Exercise brief:
Please repeat every record exactly, leaving out any pictures.
◇ ◇ ◇ ◇ ◇
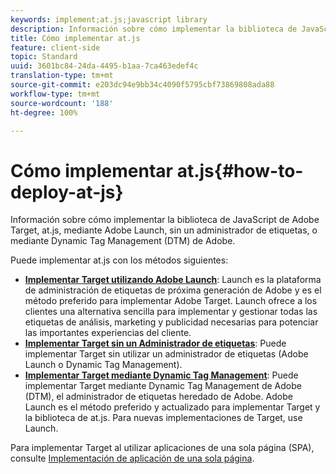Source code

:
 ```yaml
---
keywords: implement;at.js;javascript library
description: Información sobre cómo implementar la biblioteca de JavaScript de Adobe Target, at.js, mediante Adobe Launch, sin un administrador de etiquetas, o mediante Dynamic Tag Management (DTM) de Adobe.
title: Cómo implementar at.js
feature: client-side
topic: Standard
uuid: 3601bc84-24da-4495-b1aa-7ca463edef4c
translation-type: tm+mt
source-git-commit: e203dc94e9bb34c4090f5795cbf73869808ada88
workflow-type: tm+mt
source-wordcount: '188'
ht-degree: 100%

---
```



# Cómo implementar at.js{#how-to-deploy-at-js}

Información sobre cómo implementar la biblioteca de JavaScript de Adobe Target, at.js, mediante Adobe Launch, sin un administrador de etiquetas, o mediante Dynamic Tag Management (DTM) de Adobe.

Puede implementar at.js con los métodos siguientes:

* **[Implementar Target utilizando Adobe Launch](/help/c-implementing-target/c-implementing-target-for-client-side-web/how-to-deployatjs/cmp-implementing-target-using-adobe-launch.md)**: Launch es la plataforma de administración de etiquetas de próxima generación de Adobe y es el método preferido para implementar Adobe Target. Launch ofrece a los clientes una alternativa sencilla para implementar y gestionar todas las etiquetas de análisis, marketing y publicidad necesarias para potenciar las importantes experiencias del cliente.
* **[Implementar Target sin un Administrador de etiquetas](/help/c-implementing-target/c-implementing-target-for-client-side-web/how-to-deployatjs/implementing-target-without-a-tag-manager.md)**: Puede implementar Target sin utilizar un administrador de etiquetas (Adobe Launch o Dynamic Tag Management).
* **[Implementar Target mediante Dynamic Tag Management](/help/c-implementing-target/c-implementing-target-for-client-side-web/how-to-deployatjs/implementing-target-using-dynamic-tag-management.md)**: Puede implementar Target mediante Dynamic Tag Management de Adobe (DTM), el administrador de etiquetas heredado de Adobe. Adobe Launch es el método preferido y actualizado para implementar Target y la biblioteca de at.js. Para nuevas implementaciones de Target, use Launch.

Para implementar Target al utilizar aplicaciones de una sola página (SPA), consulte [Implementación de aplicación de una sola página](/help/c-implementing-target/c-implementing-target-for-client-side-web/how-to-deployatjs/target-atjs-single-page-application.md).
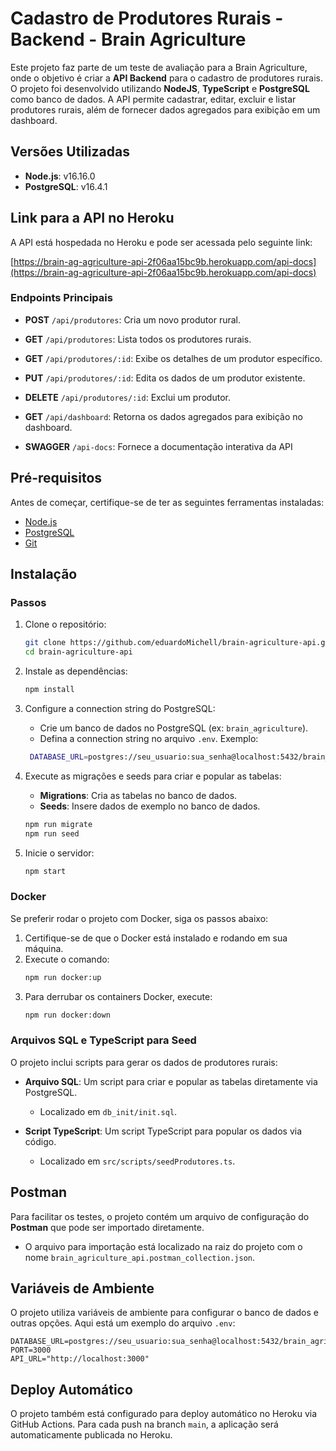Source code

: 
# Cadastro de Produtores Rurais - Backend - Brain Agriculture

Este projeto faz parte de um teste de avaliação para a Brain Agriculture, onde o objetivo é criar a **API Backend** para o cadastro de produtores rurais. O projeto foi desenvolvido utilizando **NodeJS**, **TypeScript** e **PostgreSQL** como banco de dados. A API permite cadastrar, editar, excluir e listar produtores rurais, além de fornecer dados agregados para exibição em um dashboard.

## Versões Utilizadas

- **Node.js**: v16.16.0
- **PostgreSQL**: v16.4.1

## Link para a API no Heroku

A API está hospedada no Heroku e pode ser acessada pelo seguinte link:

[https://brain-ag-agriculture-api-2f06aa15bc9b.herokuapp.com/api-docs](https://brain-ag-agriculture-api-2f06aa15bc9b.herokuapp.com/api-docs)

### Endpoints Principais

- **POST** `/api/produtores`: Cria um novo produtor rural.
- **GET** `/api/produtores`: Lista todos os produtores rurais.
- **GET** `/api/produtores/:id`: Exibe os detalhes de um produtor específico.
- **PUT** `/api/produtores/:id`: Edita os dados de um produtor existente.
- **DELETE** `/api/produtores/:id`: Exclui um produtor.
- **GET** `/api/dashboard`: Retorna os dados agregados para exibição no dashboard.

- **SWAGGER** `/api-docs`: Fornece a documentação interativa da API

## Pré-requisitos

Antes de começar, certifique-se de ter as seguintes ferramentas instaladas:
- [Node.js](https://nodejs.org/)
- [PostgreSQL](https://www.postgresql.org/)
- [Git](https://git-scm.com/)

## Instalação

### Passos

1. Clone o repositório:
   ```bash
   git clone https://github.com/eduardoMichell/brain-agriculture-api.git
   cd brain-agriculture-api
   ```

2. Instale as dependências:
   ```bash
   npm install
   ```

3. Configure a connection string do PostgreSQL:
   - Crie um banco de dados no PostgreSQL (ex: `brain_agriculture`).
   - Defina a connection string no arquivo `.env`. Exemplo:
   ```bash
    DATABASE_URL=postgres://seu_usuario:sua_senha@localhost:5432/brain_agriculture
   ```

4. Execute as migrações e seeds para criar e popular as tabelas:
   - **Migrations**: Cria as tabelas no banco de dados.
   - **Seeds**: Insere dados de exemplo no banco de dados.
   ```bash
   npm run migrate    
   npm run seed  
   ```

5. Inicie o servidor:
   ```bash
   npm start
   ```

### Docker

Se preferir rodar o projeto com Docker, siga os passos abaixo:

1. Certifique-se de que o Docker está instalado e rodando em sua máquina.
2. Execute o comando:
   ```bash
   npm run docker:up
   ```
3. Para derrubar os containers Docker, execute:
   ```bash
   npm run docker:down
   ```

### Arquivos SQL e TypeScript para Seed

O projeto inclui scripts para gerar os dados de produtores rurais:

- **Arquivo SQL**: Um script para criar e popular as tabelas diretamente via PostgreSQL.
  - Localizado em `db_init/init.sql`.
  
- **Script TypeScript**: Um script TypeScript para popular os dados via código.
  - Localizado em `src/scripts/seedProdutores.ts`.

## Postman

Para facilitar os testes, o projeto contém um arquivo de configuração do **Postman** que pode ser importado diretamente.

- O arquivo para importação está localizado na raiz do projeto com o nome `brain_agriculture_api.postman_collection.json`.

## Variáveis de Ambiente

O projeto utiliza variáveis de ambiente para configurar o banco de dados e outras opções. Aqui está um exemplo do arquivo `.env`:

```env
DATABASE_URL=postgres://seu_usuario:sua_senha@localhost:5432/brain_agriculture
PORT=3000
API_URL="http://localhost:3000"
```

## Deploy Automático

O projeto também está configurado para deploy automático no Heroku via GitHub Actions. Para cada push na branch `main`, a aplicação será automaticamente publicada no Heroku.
◇ ◇ ◇ ◇ ◇
Answer for this exercise:
Source code

:
 ```yaml
---
keywords: implement;at.js;javascript library
description: Información sobre cómo implementar la biblioteca de JavaScript de Adobe Target, at.js, mediante Adobe Launch, sin un administrador de etiquetas, o mediante Dynamic Tag Management (DTM) de Adobe.
title: Cómo implementar at.js
feature: client-side
topic: Standard
uuid: 3601bc84-24da-4495-b1aa-7ca463edef4c
translation-type: tm+mt
source-git-commit: e203dc94e9bb34c4090f5795cbf73869808ada88
workflow-type: tm+mt
source-wordcount: '188'
ht-degree: 100%

---
```



# Cómo implementar at.js{#how-to-deploy-at-js}

Información sobre cómo implementar la biblioteca de JavaScript de Adobe Target, at.js, mediante Adobe Launch, sin un administrador de etiquetas, o mediante Dynamic Tag Management (DTM) de Adobe.

Puede implementar at.js con los métodos siguientes:

* **[Implementar Target utilizando Adobe Launch](/help/c-implementing-target/c-implementing-target-for-client-side-web/how-to-deployatjs/cmp-implementing-target-using-adobe-launch.md)**: Launch es la plataforma de administración de etiquetas de próxima generación de Adobe y es el método preferido para implementar Adobe Target. Launch ofrece a los clientes una alternativa sencilla para implementar y gestionar todas las etiquetas de análisis, marketing y publicidad necesarias para potenciar las importantes experiencias del cliente.
* **[Implementar Target sin un Administrador de etiquetas](/help/c-implementing-target/c-implementing-target-for-client-side-web/how-to-deployatjs/implementing-target-without-a-tag-manager.md)**: Puede implementar Target sin utilizar un administrador de etiquetas (Adobe Launch o Dynamic Tag Management).
* **[Implementar Target mediante Dynamic Tag Management](/help/c-implementing-target/c-implementing-target-for-client-side-web/how-to-deployatjs/implementing-target-using-dynamic-tag-management.md)**: Puede implementar Target mediante Dynamic Tag Management de Adobe (DTM), el administrador de etiquetas heredado de Adobe. Adobe Launch es el método preferido y actualizado para implementar Target y la biblioteca de at.js. Para nuevas implementaciones de Target, use Launch.

Para implementar Target al utilizar aplicaciones de una sola página (SPA), consulte [Implementación de aplicación de una sola página](/help/c-implementing-target/c-implementing-target-for-client-side-web/how-to-deployatjs/target-atjs-single-page-application.md).
Source code

: 
# Cadastro de Produtores Rurais - Backend - Brain Agriculture

Este projeto faz parte de um teste de avaliação para a Brain Agriculture, onde o objetivo é criar a **API Backend** para o cadastro de produtores rurais. O projeto foi desenvolvido utilizando **NodeJS**, **TypeScript** e **PostgreSQL** como banco de dados. A API permite cadastrar, editar, excluir e listar produtores rurais, além de fornecer dados agregados para exibição em um dashboard.

## Versões Utilizadas

- **Node.js**: v16.16.0
- **PostgreSQL**: v16.4.1

## Link para a API no Heroku

A API está hospedada no Heroku e pode ser acessada pelo seguinte link:

[https://brain-ag-agriculture-api-2f06aa15bc9b.herokuapp.com/api-docs](https://brain-ag-agriculture-api-2f06aa15bc9b.herokuapp.com/api-docs)

### Endpoints Principais

- **POST** `/api/produtores`: Cria um novo produtor rural.
- **GET** `/api/produtores`: Lista todos os produtores rurais.
- **GET** `/api/produtores/:id`: Exibe os detalhes de um produtor específico.
- **PUT** `/api/produtores/:id`: Edita os dados de um produtor existente.
- **DELETE** `/api/produtores/:id`: Exclui um produtor.
- **GET** `/api/dashboard`: Retorna os dados agregados para exibição no dashboard.

- **SWAGGER** `/api-docs`: Fornece a documentação interativa da API

## Pré-requisitos

Antes de começar, certifique-se de ter as seguintes ferramentas instaladas:
- [Node.js](https://nodejs.org/)
- [PostgreSQL](https://www.postgresql.org/)
- [Git](https://git-scm.com/)

## Instalação

### Passos

1. Clone o repositório:
   ```bash
   git clone https://github.com/eduardoMichell/brain-agriculture-api.git
   cd brain-agriculture-api
   ```

2. Instale as dependências:
   ```bash
   npm install
   ```

3. Configure a connection string do PostgreSQL:
   - Crie um banco de dados no PostgreSQL (ex: `brain_agriculture`).
   - Defina a connection string no arquivo `.env`. Exemplo:
   ```bash
    DATABASE_URL=postgres://seu_usuario:sua_senha@localhost:5432/brain_agriculture
   ```

4. Execute as migrações e seeds para criar e popular as tabelas:
   - **Migrations**: Cria as tabelas no banco de dados.
   - **Seeds**: Insere dados de exemplo no banco de dados.
   ```bash
   npm run migrate    
   npm run seed  
   ```

5. Inicie o servidor:
   ```bash
   npm start
   ```

### Docker

Se preferir rodar o projeto com Docker, siga os passos abaixo:

1. Certifique-se de que o Docker está instalado e rodando em sua máquina.
2. Execute o comando:
   ```bash
   npm run docker:up
   ```
3. Para derrubar os containers Docker, execute:
   ```bash
   npm run docker:down
   ```

### Arquivos SQL e TypeScript para Seed

O projeto inclui scripts para gerar os dados de produtores rurais:

- **Arquivo SQL**: Um script para criar e popular as tabelas diretamente via PostgreSQL.
  - Localizado em `db_init/init.sql`.
  
- **Script TypeScript**: Um script TypeScript para popular os dados via código.
  - Localizado em `src/scripts/seedProdutores.ts`.

## Postman

Para facilitar os testes, o projeto contém um arquivo de configuração do **Postman** que pode ser importado diretamente.

- O arquivo para importação está localizado na raiz do projeto com o nome `brain_agriculture_api.postman_collection.json`.

## Variáveis de Ambiente

O projeto utiliza variáveis de ambiente para configurar o banco de dados e outras opções. Aqui está um exemplo do arquivo `.env`:

```env
DATABASE_URL=postgres://seu_usuario:sua_senha@localhost:5432/brain_agriculture
PORT=3000
API_URL="http://localhost:3000"
```

## Deploy Automático

O projeto também está configurado para deploy automático no Heroku via GitHub Actions. Para cada push na branch `main`, a aplicação será automaticamente publicada no Heroku.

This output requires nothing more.